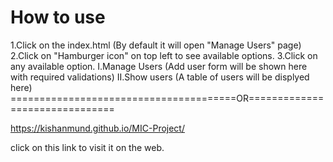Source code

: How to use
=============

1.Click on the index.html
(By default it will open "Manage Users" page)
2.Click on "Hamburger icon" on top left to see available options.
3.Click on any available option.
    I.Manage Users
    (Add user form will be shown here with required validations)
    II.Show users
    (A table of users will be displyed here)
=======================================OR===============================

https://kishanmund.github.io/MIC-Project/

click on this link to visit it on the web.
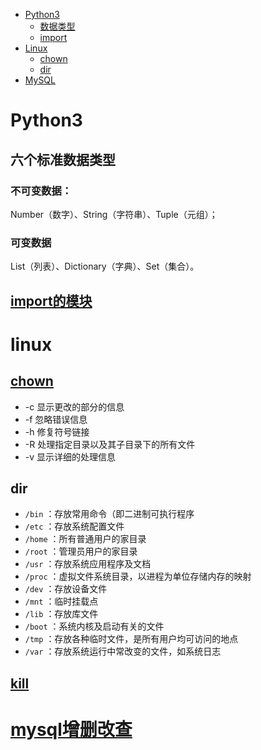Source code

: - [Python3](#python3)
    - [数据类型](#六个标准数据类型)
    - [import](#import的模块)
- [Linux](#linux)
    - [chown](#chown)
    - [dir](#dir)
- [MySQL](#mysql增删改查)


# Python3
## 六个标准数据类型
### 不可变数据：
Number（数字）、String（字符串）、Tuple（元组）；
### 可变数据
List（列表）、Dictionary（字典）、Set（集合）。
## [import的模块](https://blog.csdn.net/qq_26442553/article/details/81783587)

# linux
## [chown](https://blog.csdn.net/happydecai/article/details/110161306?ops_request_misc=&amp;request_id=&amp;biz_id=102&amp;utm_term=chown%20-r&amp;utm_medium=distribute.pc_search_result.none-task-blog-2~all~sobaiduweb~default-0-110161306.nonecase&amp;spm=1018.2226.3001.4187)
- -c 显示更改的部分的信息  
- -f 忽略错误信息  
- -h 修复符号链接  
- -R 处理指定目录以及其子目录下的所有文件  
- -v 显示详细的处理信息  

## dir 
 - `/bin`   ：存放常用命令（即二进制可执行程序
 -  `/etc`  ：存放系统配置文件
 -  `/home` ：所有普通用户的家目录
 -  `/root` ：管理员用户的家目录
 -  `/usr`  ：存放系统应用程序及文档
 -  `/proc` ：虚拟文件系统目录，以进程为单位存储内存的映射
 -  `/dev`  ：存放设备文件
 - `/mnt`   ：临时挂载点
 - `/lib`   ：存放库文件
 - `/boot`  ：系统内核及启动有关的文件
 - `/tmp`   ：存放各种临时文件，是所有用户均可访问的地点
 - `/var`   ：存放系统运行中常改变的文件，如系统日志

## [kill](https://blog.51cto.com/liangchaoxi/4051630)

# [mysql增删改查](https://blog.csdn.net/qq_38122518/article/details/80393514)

* * *

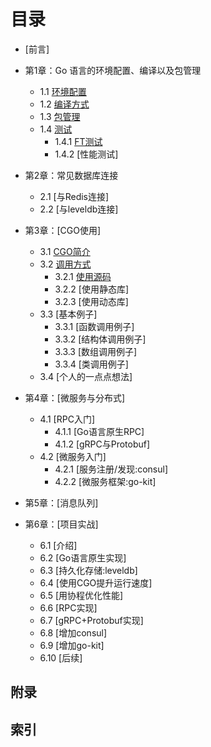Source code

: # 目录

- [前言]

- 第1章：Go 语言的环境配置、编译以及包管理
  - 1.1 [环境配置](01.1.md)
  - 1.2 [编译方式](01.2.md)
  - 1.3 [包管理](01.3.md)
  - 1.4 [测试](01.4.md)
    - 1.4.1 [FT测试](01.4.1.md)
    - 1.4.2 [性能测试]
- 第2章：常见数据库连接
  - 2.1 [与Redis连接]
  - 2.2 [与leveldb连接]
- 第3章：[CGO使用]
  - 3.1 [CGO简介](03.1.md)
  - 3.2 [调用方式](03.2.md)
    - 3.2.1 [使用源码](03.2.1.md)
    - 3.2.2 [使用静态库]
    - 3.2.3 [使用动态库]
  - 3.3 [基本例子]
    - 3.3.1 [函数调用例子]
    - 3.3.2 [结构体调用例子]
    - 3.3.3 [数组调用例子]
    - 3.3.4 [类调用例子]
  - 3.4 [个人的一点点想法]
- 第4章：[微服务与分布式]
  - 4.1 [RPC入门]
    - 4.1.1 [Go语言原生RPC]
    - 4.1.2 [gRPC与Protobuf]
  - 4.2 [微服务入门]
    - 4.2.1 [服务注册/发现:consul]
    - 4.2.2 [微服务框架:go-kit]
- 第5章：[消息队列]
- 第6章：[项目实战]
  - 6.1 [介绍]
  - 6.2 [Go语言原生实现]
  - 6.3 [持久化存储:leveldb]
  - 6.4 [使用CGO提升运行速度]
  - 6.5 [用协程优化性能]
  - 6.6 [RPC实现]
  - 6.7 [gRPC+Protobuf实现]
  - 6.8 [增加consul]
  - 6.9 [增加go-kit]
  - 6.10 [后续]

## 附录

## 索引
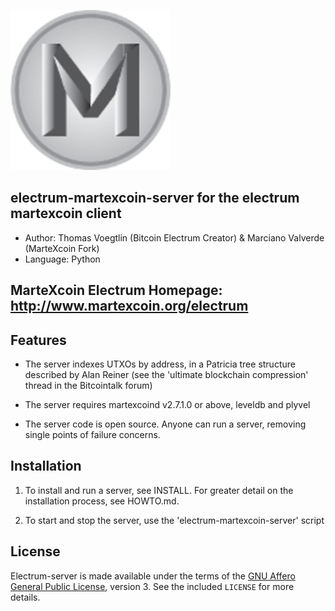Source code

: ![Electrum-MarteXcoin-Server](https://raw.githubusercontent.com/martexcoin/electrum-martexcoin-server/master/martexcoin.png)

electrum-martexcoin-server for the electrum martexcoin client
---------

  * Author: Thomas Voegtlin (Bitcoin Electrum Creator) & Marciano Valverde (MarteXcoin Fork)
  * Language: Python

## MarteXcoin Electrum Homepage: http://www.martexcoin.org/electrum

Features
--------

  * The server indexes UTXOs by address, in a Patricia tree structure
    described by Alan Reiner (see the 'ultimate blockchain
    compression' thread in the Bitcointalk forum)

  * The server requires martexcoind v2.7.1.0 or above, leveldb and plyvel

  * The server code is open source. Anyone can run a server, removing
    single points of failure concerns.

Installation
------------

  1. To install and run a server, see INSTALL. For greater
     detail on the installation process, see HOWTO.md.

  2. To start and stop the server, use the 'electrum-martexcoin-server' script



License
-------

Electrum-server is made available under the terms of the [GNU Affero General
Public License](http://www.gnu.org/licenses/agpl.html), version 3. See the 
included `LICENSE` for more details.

==

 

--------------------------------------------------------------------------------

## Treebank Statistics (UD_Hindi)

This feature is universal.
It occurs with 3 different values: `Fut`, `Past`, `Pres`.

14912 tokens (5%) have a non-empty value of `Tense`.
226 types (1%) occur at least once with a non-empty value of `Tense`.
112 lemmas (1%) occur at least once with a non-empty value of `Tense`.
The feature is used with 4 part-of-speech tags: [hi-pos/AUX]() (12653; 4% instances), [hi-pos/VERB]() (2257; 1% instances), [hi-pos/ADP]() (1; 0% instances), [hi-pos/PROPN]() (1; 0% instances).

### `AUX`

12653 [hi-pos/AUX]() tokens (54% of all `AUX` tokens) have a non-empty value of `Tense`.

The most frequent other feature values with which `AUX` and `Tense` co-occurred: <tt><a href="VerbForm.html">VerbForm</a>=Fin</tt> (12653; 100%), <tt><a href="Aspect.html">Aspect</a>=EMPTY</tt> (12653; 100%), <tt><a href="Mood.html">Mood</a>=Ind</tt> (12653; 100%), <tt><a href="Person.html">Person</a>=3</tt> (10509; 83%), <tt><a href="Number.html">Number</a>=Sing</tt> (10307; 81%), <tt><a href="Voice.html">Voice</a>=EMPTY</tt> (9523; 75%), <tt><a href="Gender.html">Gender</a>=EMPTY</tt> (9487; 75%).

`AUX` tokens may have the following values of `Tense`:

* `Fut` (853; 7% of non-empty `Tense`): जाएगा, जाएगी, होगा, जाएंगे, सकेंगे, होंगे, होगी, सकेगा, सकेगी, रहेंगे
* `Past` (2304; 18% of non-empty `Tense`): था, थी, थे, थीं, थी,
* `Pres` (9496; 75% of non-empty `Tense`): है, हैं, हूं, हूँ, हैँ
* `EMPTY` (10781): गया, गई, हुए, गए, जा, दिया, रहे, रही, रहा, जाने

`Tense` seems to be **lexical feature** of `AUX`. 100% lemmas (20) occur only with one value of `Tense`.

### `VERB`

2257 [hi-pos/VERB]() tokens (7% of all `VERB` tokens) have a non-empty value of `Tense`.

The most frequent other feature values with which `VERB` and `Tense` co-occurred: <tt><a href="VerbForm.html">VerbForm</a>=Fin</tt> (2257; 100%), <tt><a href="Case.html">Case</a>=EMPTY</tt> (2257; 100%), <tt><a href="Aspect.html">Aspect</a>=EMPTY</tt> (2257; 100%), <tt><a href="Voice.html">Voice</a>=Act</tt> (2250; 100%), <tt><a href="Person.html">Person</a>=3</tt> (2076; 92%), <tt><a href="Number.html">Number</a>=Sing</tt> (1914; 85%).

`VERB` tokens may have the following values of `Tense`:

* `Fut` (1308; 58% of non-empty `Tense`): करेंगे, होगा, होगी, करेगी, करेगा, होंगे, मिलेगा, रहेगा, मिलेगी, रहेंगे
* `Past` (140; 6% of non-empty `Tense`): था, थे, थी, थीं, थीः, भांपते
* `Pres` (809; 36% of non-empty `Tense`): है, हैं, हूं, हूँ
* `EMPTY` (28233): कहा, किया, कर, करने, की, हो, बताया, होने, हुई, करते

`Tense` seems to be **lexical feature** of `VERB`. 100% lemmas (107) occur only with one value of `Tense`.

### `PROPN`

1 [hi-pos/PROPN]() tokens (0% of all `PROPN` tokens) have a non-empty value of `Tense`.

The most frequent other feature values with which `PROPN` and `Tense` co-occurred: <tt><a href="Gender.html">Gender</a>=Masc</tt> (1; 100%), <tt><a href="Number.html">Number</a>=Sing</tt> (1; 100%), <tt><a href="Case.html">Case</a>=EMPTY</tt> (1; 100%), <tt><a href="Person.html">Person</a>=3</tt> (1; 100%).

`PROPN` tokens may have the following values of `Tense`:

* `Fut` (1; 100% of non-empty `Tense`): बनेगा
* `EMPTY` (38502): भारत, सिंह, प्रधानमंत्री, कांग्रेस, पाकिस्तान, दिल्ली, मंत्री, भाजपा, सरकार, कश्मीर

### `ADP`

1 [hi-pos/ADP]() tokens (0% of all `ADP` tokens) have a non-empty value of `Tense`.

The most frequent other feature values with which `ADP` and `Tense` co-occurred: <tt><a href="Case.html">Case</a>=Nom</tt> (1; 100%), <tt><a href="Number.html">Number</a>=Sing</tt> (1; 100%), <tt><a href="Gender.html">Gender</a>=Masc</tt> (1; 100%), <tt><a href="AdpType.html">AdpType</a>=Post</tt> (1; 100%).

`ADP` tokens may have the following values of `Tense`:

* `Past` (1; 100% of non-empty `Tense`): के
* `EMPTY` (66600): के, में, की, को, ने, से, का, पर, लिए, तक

Work task:
Work out how many lines in the records contain the word "lemmas", and give that number by itself.

Task solution:
3